CONTABILIDADE: Princípio da Competência
1. INTRODUÇÃO
A Resolução CFC nº 750/93 (alterada pela Resolução CFC nº 1.282/10) dispõe sobre os Princípios de Contabilidade, que devem ser observados no exercício da profissão contábil.
Nesta matéria, destacaremos o Princípio da Competência com base na Instrução Normativa SRF nº 345/03, que trata da mudança do regime de reconhecimento de receitas em função do recebimento (Caixa) para o regime de competência pelas pessoas jurídicas optantes pelo lucro presumido ou enquadradas no regime do SIMPLES Nacional.
Conforme a referida Resolução, a escrituração contábil deverá observar sempre o regime de competência.
Transcrevemos a seguir o art. 1º da Resolução CFC nº 750/93:
“Art. 1º – Constituem Princípios de Contabilidade (PC) os enunciados por esta Resolução.
§ 1º – A observância dos Princípios de Contabilidade é obrigatória no exercício da profissão e constitui condição de legitimidade das Normas Brasileiras de Contabilidade (NBC).
§ 2º – Na aplicação dos Princípios de Contabilidade há situações concretas e a essência das transações deve prevalecer sobre seus aspectos formais”.
Transcrevemos a seguir o art. 9º da Resolução CFC nº 750/93:
“Art. 9º – O Princípio da Competência determina que os efeitos das transações e outros eventos sejam reconhecidos nos períodos a que se referem, independentemente do recebimento ou pagamento.
parágrafo único – O Princípio da Competência pressupõe a simultaneidade da confrontação de receitas e de despesas correlatas”.
4. COMENTÁRIOS SOBRE O PRINCÍPIO DA COMPETÊNCIA
4.1. Variações Patrimoniais E O Princípio Da Competência
A compreensão cerne do Princípio da Competência está diretamente ligada ao entendimento das variações patrimoniais e sua natureza. Nestas encontramos duas grandes classes: aquelas que somente modificam a qualidade ou a natureza dos componentes patrimoniais, sem repercutirem no montante do Patrimônio Líquido, e a das que o modificam.
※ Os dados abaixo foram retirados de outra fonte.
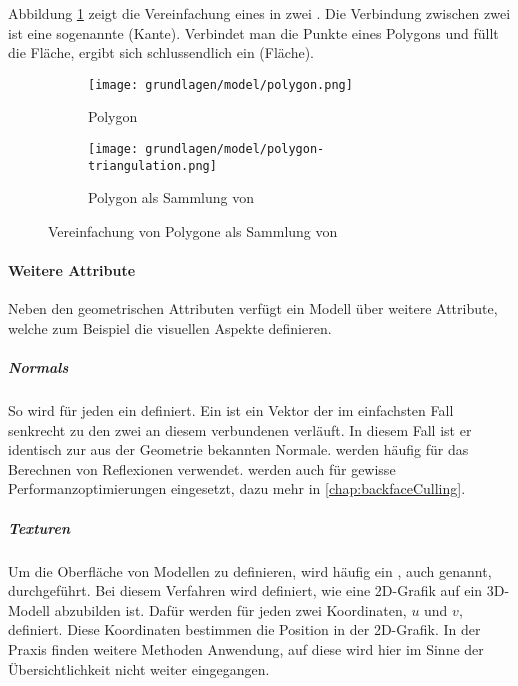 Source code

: \pagebreak

Abbildung \ref{fig:modelSimpleTriangulation} zeigt die Vereinfachung eines  in zwei . Die Verbindung zwischen zwei  ist eine sogenannte  (Kante).
Verbindet man die Punkte eines Polygons und füllt die Fläche, ergibt sich schlussendlich ein  (Fläche).

\begin{figure}[H]
  \centering
  \begin{subfigure}{.5\textwidth}
    \centering
    \texttt{[image: grundlagen/model/polygon.png]}
    \caption{Polygon}
  \end{subfigure}%
  \begin{subfigure}{.5\textwidth}
    \centering
    \texttt{[image: grundlagen/model/polygon-triangulation.png]}
    \caption{Polygon als Sammlung von }
  \end{subfigure}
  \caption{Vereinfachung von Polygone als Sammlung von }
  \label{fig:modelSimpleTriangulation}
\end{figure}

\paragraph{Weitere Attribute}
Neben den geometrischen Attributen verfügt ein Modell über weitere Attribute, welche zum Beispiel die visuellen Aspekte definieren.

\subparagraph{Normals}

So wird für jeden  ein  definiert. Ein  ist ein Vektor der im einfachsten Fall senkrecht zu den zwei an diesem  verbundenen  verläuft. In diesem Fall ist er identisch zur aus der Geometrie bekannten Normale.  werden häufig für das Berechnen von Reflexionen verwendet.
 werden auch für gewisse Performanzoptimierungen eingesetzt, dazu mehr in \autoref{chap:backfaceCulling}.

\subparagraph{Texturen}
Um die Oberfläche von Modellen zu definieren, wird häufig ein , auch  genannt, durchgeführt. Bei diesem Verfahren wird definiert, wie eine 2D-Grafik auf ein 3D-Modell abzubilden ist. Dafür werden für jeden  zwei Koordinaten, $u$ und $v$, definiert. Diese Koordinaten bestimmen die Position in der 2D-Grafik. In der Praxis finden weitere Methoden Anwendung, auf diese wird hier im Sinne der Übersichtlichkeit nicht weiter eingegangen.

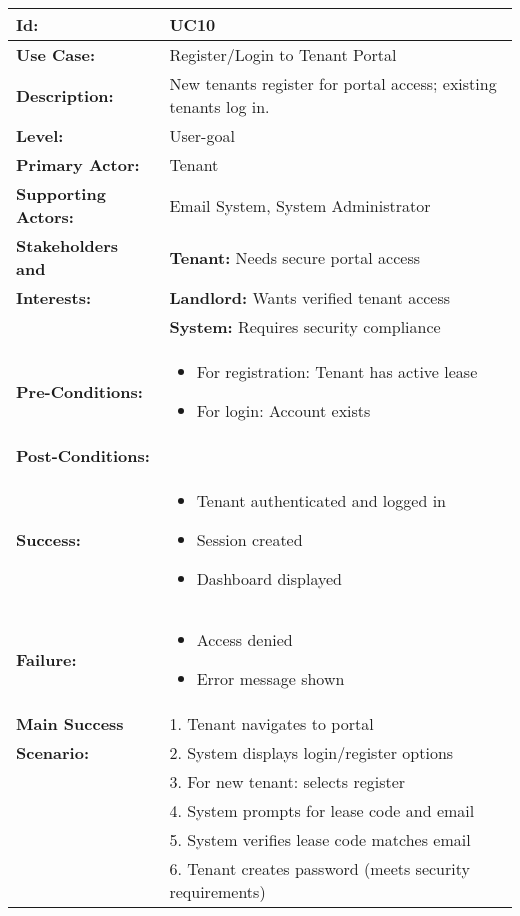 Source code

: \documentclass[12pt]{article}
\begin{document}
\begin{tabular}{|p{3cm}|p{11cm}|}
\hline
\textbf{Id:} & UC10 \\
\hline
\textbf{Use Case:} & Register/Login to Tenant Portal \\
\hline
\textbf{Description:} & New tenants register for portal access; existing tenants log in. \\
\hline
\textbf{Level:} & User-goal \\
\hline
\textbf{Primary Actor:} & Tenant \\
\hline
\textbf{Supporting Actors:} & Email System, System Administrator \\
\hline
\textbf{Stakeholders and} & \textbf{Tenant:} Needs secure portal access \\
\textbf{Interests:} & \textbf{Landlord:} Wants verified tenant access \\
& \textbf{System:} Requires security compliance \\
\hline
\textbf{Pre-Conditions:} & 
\begin{itemize}
    \item For registration: Tenant has active lease
    \item For login: Account exists
\end{itemize} \\
\hline
\textbf{Post-Conditions:} & \\
\textbf{Success:} & 
\begin{itemize}
    \item Tenant authenticated and logged in
    \item Session created
    \item Dashboard displayed
\end{itemize} \\
\textbf{Failure:} & 
\begin{itemize}
    \item Access denied
    \item Error message shown
\end{itemize} \\
\hline
\textbf{Main Success} & 1. Tenant navigates to portal \\
\textbf{Scenario:} & 2. System displays login/register options \\
& 3. For new tenant: selects register \\
& 4. System prompts for lease code and email \\
& 5. System verifies lease code matches email \\
& 6. Tenant creates password (meets security requirements) \\

\end{tabular}
\end{document}
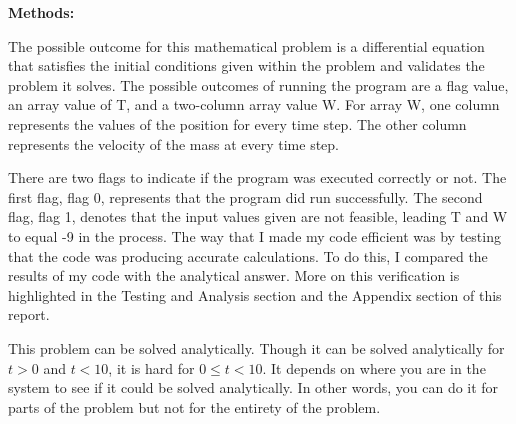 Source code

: \documentclass{article}
\begin{document}
{\bf Methods:} {\color{black} The possible outcome for this mathematical problem is a differential equation that satisfies the initial conditions given within the problem and validates the problem it solves.  The possible outcomes of running the program are a flag value, an array value of T, and a two-column array value W.  For array W, one column represents the values of the position for every time step.  The other column represents the velocity of the mass at every time step.  
\par \medskip \par
There are two flags to indicate if the program was executed correctly or not.  The first flag, flag 0, represents that the program did run successfully.  The second flag, flag 1, denotes that the input values given are not feasible, leading T and W to equal -9 in the process.  
The way that I made my code efficient was by testing that the code was producing accurate calculations.  To do this, I compared the results of my code with the analytical answer.  More on this verification is highlighted in the Testing and Analysis section and the Appendix section of this report.
\par \medskip \par
This problem can be solved analytically.  Though it can be solved analytically for $t > 0$ and $t < 10$, it is hard for $0\leq t<10$.  It depends on where you are in the system to see if it could be solved analytically.  In other words, you can do it for parts of the problem but not for the entirety of the problem.
 }
\par \bigskip \par
\end{document}
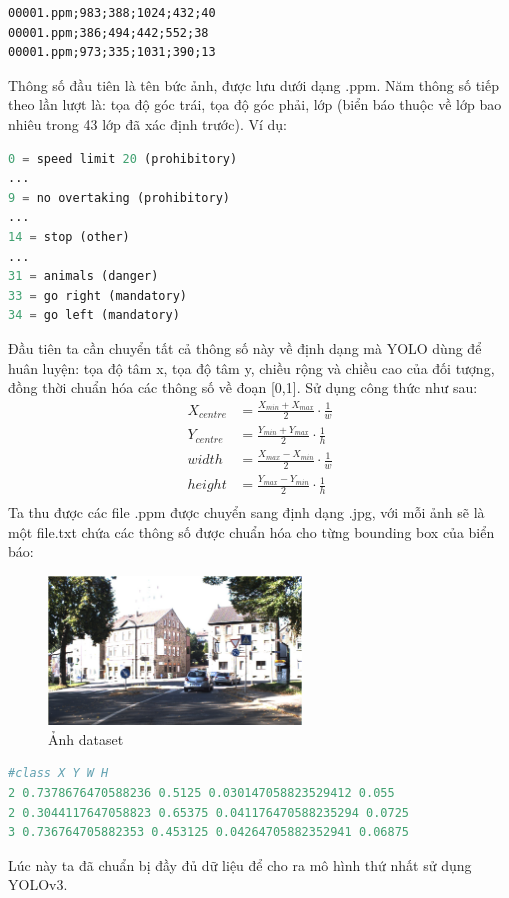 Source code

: \begin{lstlisting}
00001.ppm;983;388;1024;432;40
00001.ppm;386;494;442;552;38
00001.ppm;973;335;1031;390;13
\end{lstlisting}
Thông số đầu tiên là tên bức ảnh, được lưu dưới dạng .ppm. Năm thông số tiếp theo lần lượt là: tọa độ góc trái, tọa độ góc phải, lớp (biển báo thuộc về lớp bao nhiêu trong 43 lớp đã xác định trước). Ví dụ:
\begin{lstlisting}[language = Python]
0 = speed limit 20 (prohibitory)
...
9 = no overtaking (prohibitory)
...
14 = stop (other)
...
31 = animals (danger)
33 = go right (mandatory)
34 = go left (mandatory)

\end{lstlisting}
Đầu tiên ta cần chuyển tất cả thông số này về định dạng mà YOLO dùng để huân luyện: tọa độ tâm x, tọa độ tâm y, chiều rộng và chiều cao của đối tượng, đồng thời chuẩn hóa các thông số về đoạn [0,1]. Sử dụng công thức như sau:
\begin{equation*}
    \begin{aligned}
        X_{centre} &= \frac{X_{min} + X_{max} }{2} \cdot \frac{1}{w}\\
        Y_{centre} &= \frac{Y_{min} + Y_{max} }{2} \cdot \frac{1}{h}\\
        width &= \frac{X_{max} - X_{min} }{2} \cdot \frac{1}{w}\\
        height &= \frac{Y_{max} - Y_{min} }{2} \cdot \frac{1}{h}\\
    \end{aligned}
\end{equation*}
Ta thu được các file .ppm được chuyển sang định dạng .jpg, với mỗi ảnh sẽ là một file.txt chứa các thông số được chuẩn hóa cho từng bounding box của biển báo:
\begin{figure}[htbp]
    \centering
    \includegraphics[width = 0.6\textwidth]{images/2c-sign/00001.jpg}
    \caption{Ảnh dataset}
\end{figure}
\begin{lstlisting}[language = Python]
#class X Y W H
2 0.7378676470588236 0.5125 0.030147058823529412 0.055
2 0.3044117647058823 0.65375 0.041176470588235294 0.0725
3 0.736764705882353 0.453125 0.04264705882352941 0.06875
\end{lstlisting}
Lúc này ta đã chuẩn bị đầy đủ dữ liệu để cho ra mô hình thứ nhất sử dụng YOLOv3.

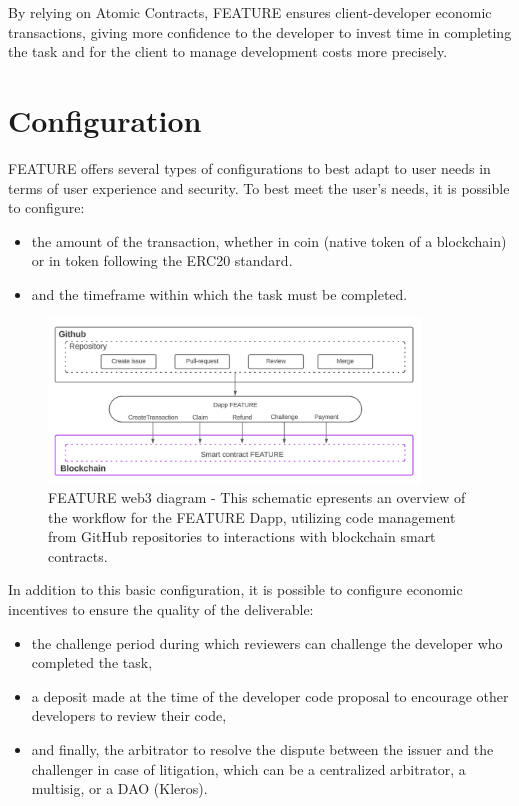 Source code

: \documentclass[
	a4paper, %
	10pt, %
	unnumberedsections, %
	twoside, %
]{LTJournalArticle}
\begin{document}
By relying on Atomic Contracts, FEATURE ensures client-developer economic transactions, giving more confidence to the developer to invest time in completing the task and for the client to manage development costs more precisely.


\section{Configuration}

FEATURE offers several types of configurations to best adapt to user needs in terms of user experience and security. To best meet the user's needs, it is possible to configure:

\begin{itemize}
\item
  the amount of the transaction, whether in coin (native token of a blockchain) or in token following the ERC20 standard.
\item
  and the timeframe within which the task must be completed.
\end{itemize}

\begin{figure}[ht]
  \centering
  \includegraphics[width=0.88\textwidth]{media/diagram_web3_Feature.png}
  \caption{FEATURE web3 diagram - This schematic epresents an overview of the workflow for the FEATURE Dapp, utilizing code management from GitHub repositories to interactions with blockchain smart contracts.}
  \label{fig:web3 diagram}
\end{figure}

In addition to this basic configuration, it is possible to configure economic incentives to ensure the quality of the deliverable:

\begin{itemize}
\item
  the challenge period during which reviewers can challenge the developer who completed the task,
\item
  a deposit made at the time of the developer code proposal to encourage other developers to review their code,
\item
  and finally, the arbitrator to resolve the dispute between the issuer and the challenger in case of litigation, which can be a centralized arbitrator, a multisig, or a DAO (Kleros).
\end{itemize}
\end{document}

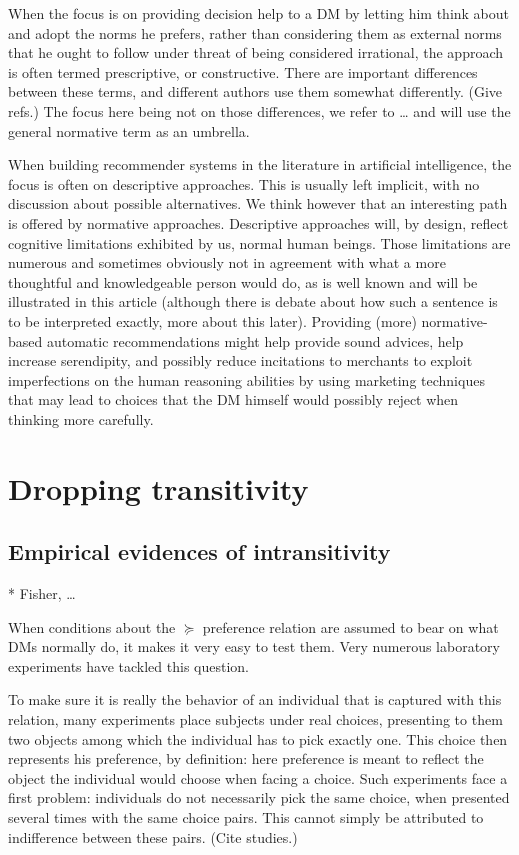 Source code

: \documentclass[french, english]{llncs}
\begin{document}
When the focus is on providing decision help to a \ac{DM} by letting him think about and adopt the norms he prefers, rather than considering them as external norms that he ought to follow under threat of being considered irrational, the approach is often termed prescriptive, or constructive. There are important differences between these terms, and different authors use them somewhat differently. (Give refs.) The focus here being not on those differences, we refer to … and will use the general normative term as an umbrella.

When building recommender systems in the literature in artificial intelligence, the focus is often on descriptive approaches. This is usually left implicit, with no discussion about possible alternatives. We think however that an interesting path is offered by normative approaches. Descriptive approaches will, by design, reflect cognitive limitations exhibited by us, normal human beings. Those limitations are numerous and sometimes obviously not in agreement with what a more thoughtful and knowledgeable person would do, as is well known and will be illustrated in this article (although there is debate about how such a sentence is to be interpreted exactly, more about this later). Providing (more) normative-based automatic recommendations might help provide sound advices, help increase serendipity, and possibly reduce incitations to merchants to exploit imperfections on the human reasoning abilities by using marketing techniques that may lead to choices that the \ac{DM} himself would possibly reject when thinking more carefully.

\section{Dropping transitivity}

\subsection{Empirical evidences of intransitivity}

* Fisher, \ldots {}

When conditions about the $\succeq$ preference relation are assumed to bear on what \acp{DM} normally do, it makes it very easy to test them. Very numerous laboratory experiments have tackled this question.

To make sure it is really the behavior of an individual that is captured with this relation, many experiments place subjects under real choices, presenting to them two objects among which the individual has to pick exactly one. This choice then represents his preference, by definition: here preference is meant to reflect the object the individual would choose when facing a choice. Such experiments face a first problem: individuals do not necessarily pick the same choice, when presented several times with the same choice pairs. This cannot simply be attributed to indifference between these pairs. (Cite studies.)
\end{document}
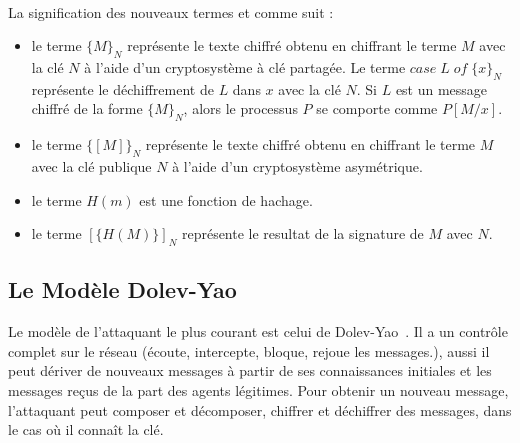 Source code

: \documentclass[10pt,a4paper]{article}
\begin{document}
\paragraph{}
La signification des nouveaux termes et comme suit :
\begin{itemize}
\item le terme ${\lbrace M\rbrace}_{N}$ représente le texte chiffré obtenu en chiffrant le terme $M$ avec la clé $N$ à l'aide d'un cryptosystème à clé partagée. Le terme $case\;L\;of\;{\lbrace x\rbrace}_{N}$ représente le déchiffrement de $L$ dans $x$ avec la clé $N$. Si $L$ est un message chiffré de la forme ${\lbrace M\rbrace}_{N}$, alors le processus $P$ se comporte comme $P[M/x]$. 
\item le terme ${\lbrace [M]\rbrace}_{N}$ représente le texte chiffré obtenu en chiffrant le terme $M$ avec la clé publique $N$ à l'aide d'un cryptosystème asymétrique.
\item le terme $H(m)$ est une fonction de hachage.
\item le terme ${[\lbrace H(M)\rbrace]}_{N}$ représente le resultat de la signature de $M$ avec $N$.
\end{itemize}
\subsection{Le Modèle Dolev-Yao}
Le modèle de l'attaquant le plus courant est celui de Dolev-Yao~\cite{ref3}. Il a un contr\^{o}le complet sur le réseau (écoute, intercepte, bloque, rejoue les messages.), aussi il peut dériver de nouveaux messages à partir de ses connaissances initiales et les messages reçus de la part des agents légitimes. Pour obtenir un nouveau message, l'attaquant peut composer et décomposer, chiffrer et déchiffrer des messages, dans le cas o\`{u} il connaît la clé.\newline
\end{document}
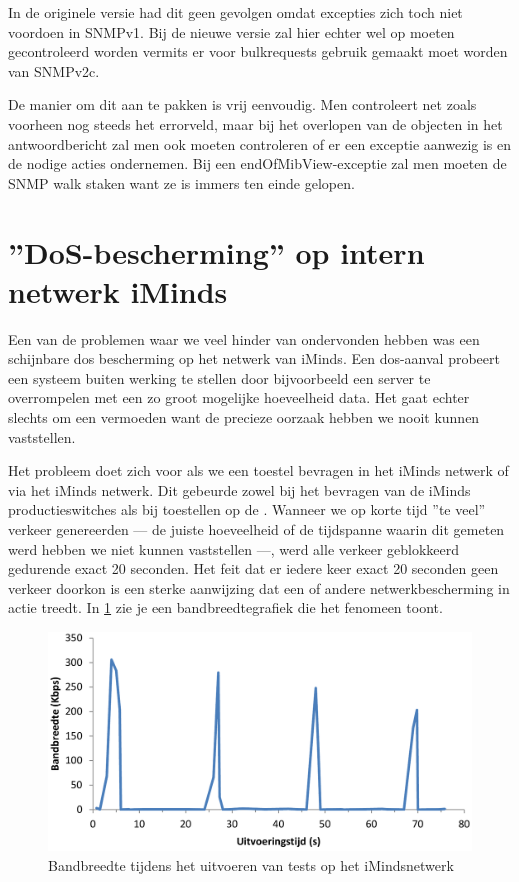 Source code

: In de originele versie had dit geen gevolgen omdat excepties zich toch niet voordoen in SNMPv1.
Bij de nieuwe versie zal hier echter wel op moeten gecontroleerd worden vermits er voor bulkrequests gebruik gemaakt moet worden van SNMPv2c.

De manier om dit aan te pakken is vrij eenvoudig.
Men controleert net zoals voorheen nog steeds het errorveld, maar bij het overlopen van de objecten in het antwoordbericht
zal men ook moeten controleren of er een exceptie aanwezig is en de nodige acties ondernemen.
Bij een endOfMibView-exceptie zal men moeten de SNMP walk staken want ze is immers ten einde gelopen.


\section{''DoS-bescherming'' op intern netwerk iMinds}
\label{probleem-dos-bescherming}


Een van de problemen waar we veel hinder van ondervonden hebben was een schijnbare \gls{dos} bescherming op het netwerk van iMinds.
Een \gls{dos}-aanval probeert een systeem buiten werking te stellen door bijvoorbeeld een server te overrompelen met een zo groot mogelijke hoeveelheid data.
Het gaat echter slechts om een vermoeden want de precieze oorzaak hebben we nooit kunnen vaststellen.

Het probleem doet zich voor als we een toestel bevragen in het iMinds netwerk of via het iMinds netwerk.
Dit gebeurde zowel bij het bevragen van de iMinds productieswitches als bij toestellen op de \vwall{}.
Wanneer we op korte tijd ''te veel'' verkeer genereerden --- de juiste hoeveelheid of de tijdspanne waarin dit gemeten werd hebben we niet kunnen vaststellen ---, werd alle verkeer geblokkeerd gedurende exact 20 seconden.
Het feit dat er iedere keer exact 20 seconden geen verkeer doorkon is een sterke aanwijzing dat een of andere netwerkbescherming in actie treedt.
In \cref{fig-dos-bescherming} zie je een bandbreedtegrafiek die het fenomeen toont.

\begin{figure}[h]
	\centering
	\includegraphics[scale=0.40]{figures/dos-bescherming}
	\caption{Bandbreedte tijdens het uitvoeren van tests op het iMindsnetwerk}
	\label{fig-dos-bescherming}
\end{figure}

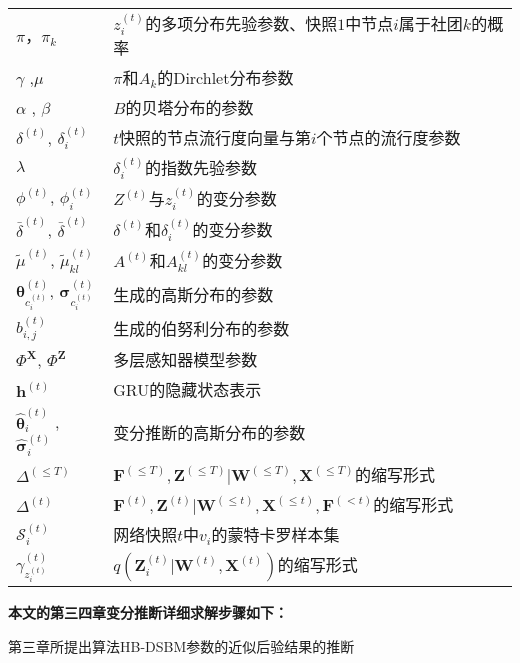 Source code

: \begin{center}
\begin{longtable}{@{}lp{300pt}@{}}
			$\pi$，$\pi_k$ & $z^{(t)}_i$的多项分布先验参数、快照$1$中节点$i$属于社团$k$的概率\\
			${\gamma}$ ,${\mu}$ & ${\pi}$和${A}_k$的Dirchlet分布参数 \\
			${\alpha}$ , ${\beta}$ & $B$的贝塔分布的参数 \\   
			$\delta^{(t)}$, $\delta_i^{(t)}$ & $t$快照的节点流行度向量与第$i$个节点的流行度参数 \\
			$\lambda$ & $\delta_i^{(t)}$的指数先验参数 \\
			$\phi^{(t)}$, $\phi^{(t)}_i$ &$Z^{(t)}$与$z^{(t)}_i$的变分参数 \\
			$\bar{\delta}^{(t)}$, $\bar{\delta}^{(t)}$ &$\delta^{(t)}$和$\delta^{(t)}_i$的变分参数 \\
			$\tilde{\mu}^{(t)}$, $\tilde{\mu}^{(t)}_{kl}$ &$A^{(t)}$和$A^{(t)}_{kl}$的变分参数 \\
			$\bm{\theta}_{c_i^{(t)}}^{(t)}$, $\bm{\sigma}_{c_i^{(t)}}^{(t)}$ & 生成的高斯分布的参数\\
			$b_{i,j}^{(t)}$ &  生成的伯努利分布的参数 \\
			$\Phi^{\mathbf{X}}$, $\Phi^{\mathbf{Z}}$& 多层感知器模型参数\\
			$\mathbf{h}^{(t)}$ & GRU的隐藏状态表示 \\
			$\hat{\bm{\theta}}^{(t)}_i$ , $\hat{\bm{\sigma}}^{(t)}_i$ & 变分推断的高斯分布的参数 \\
			$\Delta^{(\leq T)}$ & $\mathbf{F}^{(\leq T)}, \mathbf{Z}^{(\leq T)}|\mathbf{W}^{(\leq T)},\mathbf{X}^{(\leq T)}$的缩写形式 \\
			$\Delta^{(t)}$ & $\mathbf{F}^{(t)}, \mathbf{Z}^{(t)}|\mathbf{W}^{(\leq t)},\mathbf{X}^{(\leq t)},\mathbf{F}^{(< t)}$的缩写形式\\
			$\mathcal{S}_i^{(t)}$ & 网络快照$t$中$v_i$的蒙特卡罗样本集 \\
			$\gamma_{z_i^{(t)}}^{(t)}$ & $q(\mathbf{Z}_i^{(t)}|\mathbf{W}^{(t)},\mathbf{X}^{(t)})$的缩写形式 \\
			\hline
	\end{longtable}
\end{center}

\textbf{本文的第三四章变分推断详细求解步骤如下：}
\begin{proposition}
	第三章所提出算法HB-DSBM参数的近似后验结果的推断
\end{proposition}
As primeiras são denominadas de “qualitativas” ou “permutativas”, enquanto as segundas são chamadas de “quantitativas” ou “modificativas”. Cumpre salientar que estas sempre implicam a existência de alterações qualitativas no patrimônio a fim de que permaneça inalterado o equilíbrio patrimonial.
A competência é o princípio que estabelece quando um determinado componente deixa de integrar o patrimônio para transformar-se em elemento modificador do Patrimônio Líquido. Da confrontação entre o valor final dos aumentos do Patrimônio Líquido – usualmente denominados “Receitas” – e das suas diminuições – normalmente chamadas de “Despesas” – emerge o conceito de “Resultado do Período”: positivo, se as receitas forem maiores do que as despesas; ou negativo, quando ocorrer o contrário.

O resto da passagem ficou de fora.